JobKeeper recipient claws back hours

8 July 2020

An employer that reduced an employee's work hours by 40% on the JobKeeper scheme has been ordered to increase his hours back up to 80% of the original. The employee had been working 80 hours per fortnight, but the employer cut them to 48 per fortnight.

The Fair Work Commission, however, ruled that this was too harsh and ordered that his hours be increased to 64 per fortnight.

The decision provides insight into the criteria employers need to use when proposing to issue JobKeeper-enabling directions to reduce employees’ working hours during COVID-19.


Facts of case

The employee was a broadcast engineer at a media company that had the rights to broadcast various sports events. Most of the employee’s work was broadcasting horse races, which was only temporarily interrupted by COVID-19 restrictions. Evidence was presented that close to the usual amount of work remained available, although overtime for full-time employees was reduced.

The employer had requested in March 2020 that almost all its employees accept a 40% reduction in working hours and pay as a COVID-19 contingency measure. The employee in this case was the only one who refused the request, so his contract was not varied until he received the direction reducing his hours in June 2020. The FWC agreed with his claim that racing events in his state (WA) “had not been materially interrupted”.

The employer had argued that there could be “unscheduled interruptions” to the broadcasting of races, but the FWC said that the employer had exaggerated this risk. The employer also argued that COVID-19 had severely impacted its overall business and reduced revenue. The FWC found that this had occurred to a sufficient level to establish JobKeeper eligibility, however horse racing had been “relatively uninterrupted”, apart from no on-site crowds and use of social distancing rules. The overall impact this had on the broadcasting workforce was to reduce the use of overtime and casual employees, but there was little impact on the workload of full-time positions such as broadcast engineers.

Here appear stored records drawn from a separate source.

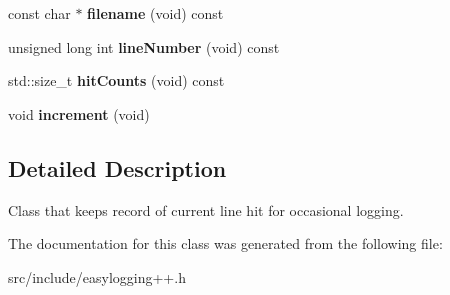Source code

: \begin{DoxyCompactItemize}
const char $\ast$ {\bfseries filename} (void) const
\item 
\mbox{\label{classel_1_1base_1_1_hit_counter_ad91321587b8aef0a257009abc54a2aea}} 
unsigned long int {\bfseries line\+Number} (void) const
\item 
\mbox{\label{classel_1_1base_1_1_hit_counter_ac2b3af741dc18e7839f4211af26a2887}} 
std\+::size\+\_\+t {\bfseries hit\+Counts} (void) const
\item 
\mbox{\label{classel_1_1base_1_1_hit_counter_ae2d7709a89362019195761416d510911}} 
void {\bfseries increment} (void)
\end{DoxyCompactItemize}


\subsection{Detailed Description}
Class that keeps record of current line hit for occasional logging. 

The documentation for this class was generated from the following file\+:\begin{DoxyCompactItemize}
\item 
src/include/easylogging++.\+h\end{DoxyCompactItemize}
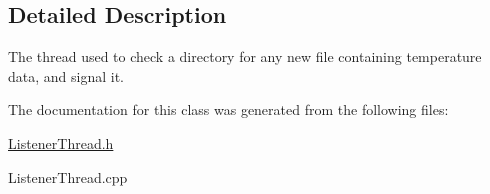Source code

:\subsection{Detailed Description}
The thread used to check a directory for any new file containing temperature data, and signal it. 

The documentation for this class was generated from the following files\+:\begin{DoxyCompactItemize}
\item 
\hyperlink{ListenerThread_8h}{Listener\+Thread.\+h}\item 
Listener\+Thread.\+cpp\end{DoxyCompactItemize}
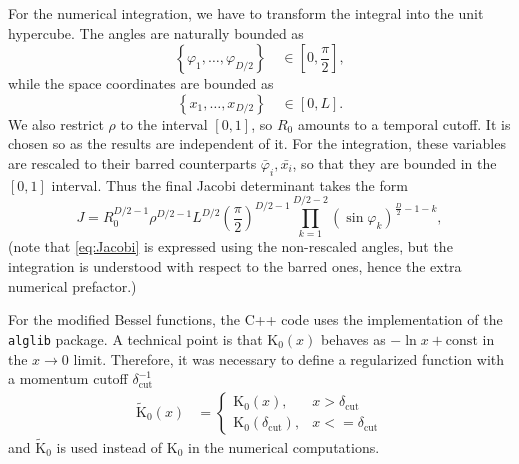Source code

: \documentclass[twocolumn,secnumarabic,amssymb, nobibnotes, aps, prd]{revtex4-2}
\newcommand{\be}{\begin{equation}}
\newcommand{\ee}{\end{equation}}
\begin{document}
For the numerical integration, we have to transform the integral
into the unit hypercube. The angles are naturally bounded as
\be
\left\{ \varphi_{1},\dots,\varphi_{D/2}\right\}  \quad \in\left[0,\frac{\pi}{2}\right],
\ee
while the space coordinates are bounded as
\be
\left\{ x_{1},\dots,x_{D/2}\right\} \quad \in\left[0,L\right].
\ee
We also restrict $\rho$ to the interval $[0,1]$, so $R_0$ amounts to a temporal cutoff. It is chosen so as the results are independent of it.
For the integration, these variables are rescaled to their barred
counterparts $\bar{\varphi}_{i},\bar{x_i}$, so that they
are bounded in the $\left[0,1\right]$ interval. Thus the final Jacobi
determinant takes the form
\begin{equation}
J=R_0^{D/2-1}\rho^{D/2-1}L^{D/2}\left(\frac{\pi}{2}\right)^{D/2-1}\prod_{k=1}^{D/2-2}\left(\sin\varphi_{k}\right)^{\frac{D}{2}-1-k},\label{eq:Jacobi}
\end{equation}
(note that \eqref{eq:Jacobi} is expressed using the non-rescaled
angles, but the integration is understood with respect to the barred
ones, hence the extra numerical prefactor.)

For the modified Bessel functions, the C++ code uses the implementation
of the \texttt{alglib} package. A technical point is that $\mathrm{K}_{0}\left(x\right)$
behaves as $-\ln x+\mathrm{const}$ in the $x\rightarrow0$ limit.
Therefore, it was necessary to define a regularized function with a momentum cutoff $\delta_{\text{cut}}^{-1}$
\begin{align*}
\tilde{\mathrm{K}}_{0}\left(x\right) & =
\begin{cases}
\mathrm{K}_{0}\left(x\right), & x>\delta_{\text{cut}}\\
\mathrm{K}_{0}\left(\delta_{\text{cut}}\right), & x<=\delta_{\text{cut}}
\end{cases}
\end{align*}
and $\tilde{\mathrm{K}}_{0}$ is used instead of $\mathrm{K}_{0}$
in the numerical computations.


\end{document}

The employer later notified employees that the 40% reduction would be eased to 20% in June 2020 and predicted that hours and pay would return to normal in July 2020 (later delayed to August 2020).

The FWC said that employers needed to take the following steps before reducing employees’ hours for COVID-19-related reasons:
  • Base the decision on objectively-assessed operational requirements (in this case broadcasting hours still available)
  • First explore reasonable alternatives to an hours or pay reduction, such as redeployment to other suitable jobs, retraining or using leave entitlements.

The FWC added that it would be inappropriate for the employer to leave any direction in place if it restored the working hours of other employees back to 100%.


Decision

The FWC ruled that standing down the employee to enable JobKeeper registration was a reasonable decision in the circumstances and that the manner of doing so was compliant. This took into account the possibility that horse racing could be curtailed by a future unpredicted COVID-19-related event. However, the reduction in the employee’s hours had been too drastic, as the employer continued to roster the employee to work similar hours to before, and his pay exceeded the JobKeeper subsidy amount.

Finding that the employee had continued to work close to his usual 80 hours per fortnight, with only the loss of some of his overtime, the FWC ordered that the direction that his hours had been reduced by 40% be changed to a reduction of only 20%. The latter amount more accurately reflected the position of the business at the time of standing down the employee (June 2020).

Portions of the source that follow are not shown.